Si tratta di una condizione centrale del sistema, perché collega direttamente il beneficio riconosciuto al lavoratore più vicino alla pensione con la creazione di occupazione stabile per le nuove generazioni. L’azienda, inoltre, per il nuovo assunto potrà eventualmente utilizzare le agevolazioni contributive già previste dalla normativa vigente.
Il part-time agevolato in vista della pensione assume così una funzione che va oltre il singolo rapporto di lavoro. Non rappresenta solo una misura di alleggerimento dell’orario, ma anche un intervento che punta a favorire il ricambio nelle imprese e a sostenere l’occupazione giovanile. In questa prospettiva, la legge annuale sulle PMI approvata il 4 marzo 2026 e pubblicata in G.U. il 23 marzo 2026 introduce un modello che unisce flessibilità, tutela previdenziale e nuova occupazione, con un impianto sperimentale destinato a incidere soprattutto sulle realtà aziendali di minori dimensioni.
Riassumendo
- Il part-time agevolato in vista della pensione favorisce uscita graduale e ricambio generazionale.
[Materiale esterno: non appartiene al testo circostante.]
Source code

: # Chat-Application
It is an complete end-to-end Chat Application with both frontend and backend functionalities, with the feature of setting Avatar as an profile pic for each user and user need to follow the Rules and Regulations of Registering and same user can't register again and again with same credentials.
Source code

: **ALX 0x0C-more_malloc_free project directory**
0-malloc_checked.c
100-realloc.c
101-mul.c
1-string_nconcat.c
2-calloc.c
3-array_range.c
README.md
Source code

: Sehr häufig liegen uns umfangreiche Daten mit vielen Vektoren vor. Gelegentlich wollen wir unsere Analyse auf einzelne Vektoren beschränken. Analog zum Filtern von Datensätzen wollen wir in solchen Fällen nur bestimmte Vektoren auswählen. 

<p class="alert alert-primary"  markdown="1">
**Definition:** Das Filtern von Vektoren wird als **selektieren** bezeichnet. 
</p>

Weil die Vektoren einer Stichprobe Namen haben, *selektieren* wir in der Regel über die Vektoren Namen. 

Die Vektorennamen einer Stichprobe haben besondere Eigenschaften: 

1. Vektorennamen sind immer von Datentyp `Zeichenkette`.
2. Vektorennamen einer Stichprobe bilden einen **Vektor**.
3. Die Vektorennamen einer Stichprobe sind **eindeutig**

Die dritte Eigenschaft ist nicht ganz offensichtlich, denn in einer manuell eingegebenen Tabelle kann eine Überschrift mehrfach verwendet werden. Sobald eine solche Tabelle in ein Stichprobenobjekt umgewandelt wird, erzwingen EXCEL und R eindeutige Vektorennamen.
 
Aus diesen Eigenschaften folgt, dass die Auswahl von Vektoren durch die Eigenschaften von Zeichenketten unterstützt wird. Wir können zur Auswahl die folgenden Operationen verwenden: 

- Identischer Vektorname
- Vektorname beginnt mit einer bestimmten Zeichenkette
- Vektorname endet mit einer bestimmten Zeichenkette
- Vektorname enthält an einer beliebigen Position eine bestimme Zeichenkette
- La misura è prevista dalla legge annuale sulle PMI approvata il 4 marzo 2026.
- Vale per dipendenti privati full time, indeterminati, in imprese fino a 50 addetti.
- L’orario può ridursi dal 25% al 50%, anche con clausole flessibili.
- Esonero contributivo fino a 3.000 euro annui, con somme riconosciute in busta paga.
- Per ogni riduzione oraria, l’azienda deve assumere un under 34 stabile.